Contemporary Arab Thought: Studies in Post-1967 Arab Intellectual History
by Ibrahim M. Abu-Rabi'
Pluto Press, 2003
Cloth: 978-0-7453-2170-7 | Paper: 978-0-7453-2169-1
Library of Congress Classification DS36.88.A275 2004
Dewey Decimal Classification 909.09749270825


Contemporary Arab Thought is a complex term, encompassing a constellation of social, political, religious and ideological ideas that have evolved over the past two hundred years — ideas that represent the leading positions of the social classes in modern and contemporary Arab societies.

Distinguished Islamic scholar Ibrahim Abu-Rabi‘ addresses such questions as the Shari‘ah, human rights, civil society, secularism and globalization. This is complimented by a focused discussion on the writings of key Arab thinkers who represent established trends of thought in the Arab world, including Muhammad ‘Abid al-Jabiri, Adallah Laroui, Muhammad al-Ghazali, Rashid al-Ghannoushi, Qutatnine Zurayk, Mahdi ‘Amil and many others.

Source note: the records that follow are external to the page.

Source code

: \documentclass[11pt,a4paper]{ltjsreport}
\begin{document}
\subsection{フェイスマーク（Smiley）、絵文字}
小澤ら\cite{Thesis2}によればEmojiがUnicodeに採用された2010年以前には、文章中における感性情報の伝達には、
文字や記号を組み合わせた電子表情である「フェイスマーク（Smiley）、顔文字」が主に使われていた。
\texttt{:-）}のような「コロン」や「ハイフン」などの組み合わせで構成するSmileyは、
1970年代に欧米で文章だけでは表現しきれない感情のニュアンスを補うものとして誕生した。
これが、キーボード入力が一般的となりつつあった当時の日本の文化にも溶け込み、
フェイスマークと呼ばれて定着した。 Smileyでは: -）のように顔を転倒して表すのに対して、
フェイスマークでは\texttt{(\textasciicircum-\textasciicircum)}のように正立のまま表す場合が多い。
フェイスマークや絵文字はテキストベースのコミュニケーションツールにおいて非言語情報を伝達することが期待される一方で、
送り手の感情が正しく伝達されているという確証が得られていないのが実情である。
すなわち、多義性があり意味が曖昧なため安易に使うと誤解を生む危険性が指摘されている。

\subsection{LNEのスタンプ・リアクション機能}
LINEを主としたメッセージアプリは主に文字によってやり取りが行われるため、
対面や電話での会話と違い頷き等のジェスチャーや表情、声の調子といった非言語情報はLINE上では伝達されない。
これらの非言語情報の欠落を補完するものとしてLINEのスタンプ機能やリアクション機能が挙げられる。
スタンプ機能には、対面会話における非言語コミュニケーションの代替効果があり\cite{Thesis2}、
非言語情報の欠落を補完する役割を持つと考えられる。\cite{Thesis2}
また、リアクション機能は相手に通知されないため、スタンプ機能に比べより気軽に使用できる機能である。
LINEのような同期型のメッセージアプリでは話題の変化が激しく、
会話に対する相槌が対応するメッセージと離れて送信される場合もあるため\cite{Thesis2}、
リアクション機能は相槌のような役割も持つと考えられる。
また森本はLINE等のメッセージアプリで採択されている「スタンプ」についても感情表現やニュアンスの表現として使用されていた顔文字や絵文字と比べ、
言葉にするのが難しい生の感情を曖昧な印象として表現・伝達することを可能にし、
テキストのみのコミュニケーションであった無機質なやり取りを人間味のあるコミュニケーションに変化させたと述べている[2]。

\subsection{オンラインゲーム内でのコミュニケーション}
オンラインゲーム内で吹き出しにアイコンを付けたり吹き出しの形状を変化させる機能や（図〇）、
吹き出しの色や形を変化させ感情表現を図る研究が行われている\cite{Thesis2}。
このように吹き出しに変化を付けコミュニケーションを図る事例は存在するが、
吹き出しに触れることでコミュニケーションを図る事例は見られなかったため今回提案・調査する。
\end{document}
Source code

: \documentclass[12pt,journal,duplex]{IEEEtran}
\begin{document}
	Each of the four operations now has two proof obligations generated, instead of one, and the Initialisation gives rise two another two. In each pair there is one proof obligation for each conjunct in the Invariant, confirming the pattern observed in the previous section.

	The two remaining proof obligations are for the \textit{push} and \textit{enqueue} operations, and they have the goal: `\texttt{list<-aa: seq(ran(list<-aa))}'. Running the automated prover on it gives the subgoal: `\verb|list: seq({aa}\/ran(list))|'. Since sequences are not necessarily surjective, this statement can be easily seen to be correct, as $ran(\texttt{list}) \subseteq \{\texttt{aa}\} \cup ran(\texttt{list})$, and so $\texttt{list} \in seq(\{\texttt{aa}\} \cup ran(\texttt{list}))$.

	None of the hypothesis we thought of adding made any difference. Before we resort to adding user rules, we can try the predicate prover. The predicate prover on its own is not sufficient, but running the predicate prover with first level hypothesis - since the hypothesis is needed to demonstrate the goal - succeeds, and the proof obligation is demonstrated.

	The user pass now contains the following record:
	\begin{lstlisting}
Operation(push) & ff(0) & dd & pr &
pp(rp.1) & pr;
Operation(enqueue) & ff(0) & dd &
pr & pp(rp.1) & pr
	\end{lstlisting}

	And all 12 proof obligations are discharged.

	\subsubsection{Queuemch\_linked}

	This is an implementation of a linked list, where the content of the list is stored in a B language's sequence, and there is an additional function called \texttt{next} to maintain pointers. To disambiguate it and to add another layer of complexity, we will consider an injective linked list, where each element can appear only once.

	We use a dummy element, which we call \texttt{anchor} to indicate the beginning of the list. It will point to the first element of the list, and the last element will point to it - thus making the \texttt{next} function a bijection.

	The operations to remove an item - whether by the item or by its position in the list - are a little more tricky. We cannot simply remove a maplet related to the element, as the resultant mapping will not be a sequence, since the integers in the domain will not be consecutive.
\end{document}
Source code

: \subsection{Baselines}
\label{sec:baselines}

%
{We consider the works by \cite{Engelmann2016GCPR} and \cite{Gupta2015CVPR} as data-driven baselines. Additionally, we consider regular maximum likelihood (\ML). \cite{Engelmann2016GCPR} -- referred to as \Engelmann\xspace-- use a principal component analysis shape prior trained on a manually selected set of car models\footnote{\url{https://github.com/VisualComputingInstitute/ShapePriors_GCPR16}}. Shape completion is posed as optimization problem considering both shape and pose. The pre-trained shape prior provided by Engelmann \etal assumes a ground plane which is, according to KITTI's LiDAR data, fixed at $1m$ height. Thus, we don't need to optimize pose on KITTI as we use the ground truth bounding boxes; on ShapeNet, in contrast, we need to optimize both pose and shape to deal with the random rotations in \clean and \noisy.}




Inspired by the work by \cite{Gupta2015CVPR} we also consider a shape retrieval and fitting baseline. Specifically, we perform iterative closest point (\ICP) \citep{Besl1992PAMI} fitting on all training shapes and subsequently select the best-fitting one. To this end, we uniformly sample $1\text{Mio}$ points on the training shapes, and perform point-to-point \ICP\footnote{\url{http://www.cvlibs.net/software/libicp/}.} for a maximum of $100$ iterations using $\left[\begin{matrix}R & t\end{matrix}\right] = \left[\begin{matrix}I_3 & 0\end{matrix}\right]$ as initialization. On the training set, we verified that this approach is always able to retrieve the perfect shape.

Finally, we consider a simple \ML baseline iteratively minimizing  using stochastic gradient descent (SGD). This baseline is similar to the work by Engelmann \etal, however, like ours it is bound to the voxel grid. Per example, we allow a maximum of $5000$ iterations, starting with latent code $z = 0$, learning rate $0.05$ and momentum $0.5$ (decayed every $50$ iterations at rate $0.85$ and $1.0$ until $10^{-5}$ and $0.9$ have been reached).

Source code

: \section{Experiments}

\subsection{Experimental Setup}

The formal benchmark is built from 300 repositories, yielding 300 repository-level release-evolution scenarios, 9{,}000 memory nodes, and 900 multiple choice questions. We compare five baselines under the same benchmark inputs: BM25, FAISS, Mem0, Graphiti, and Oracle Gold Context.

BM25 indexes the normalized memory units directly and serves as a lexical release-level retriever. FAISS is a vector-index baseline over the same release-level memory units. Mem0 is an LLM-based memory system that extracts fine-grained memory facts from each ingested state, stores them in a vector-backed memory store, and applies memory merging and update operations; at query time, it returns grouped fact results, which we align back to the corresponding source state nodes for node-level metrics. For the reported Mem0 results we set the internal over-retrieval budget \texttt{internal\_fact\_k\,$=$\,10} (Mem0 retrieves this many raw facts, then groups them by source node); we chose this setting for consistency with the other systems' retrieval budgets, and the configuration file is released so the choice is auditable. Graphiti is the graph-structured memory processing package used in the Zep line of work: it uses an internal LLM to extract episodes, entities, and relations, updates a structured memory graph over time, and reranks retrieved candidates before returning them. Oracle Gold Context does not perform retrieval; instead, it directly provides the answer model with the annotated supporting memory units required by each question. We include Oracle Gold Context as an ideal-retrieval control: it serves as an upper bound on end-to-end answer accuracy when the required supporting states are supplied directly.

Before 1967, some Arab countries launched hopeful programmes of modernisation. After the 1967 defeat with Israel, many of these hopes were dashed. This book retraces the Arab world’s aborted modernity of recent decades. Abu-Rabi‘ explores the development of contemporary Arab thought against the historical background of the rise of modern Islamism, and the impact of the West on the modern Arab world.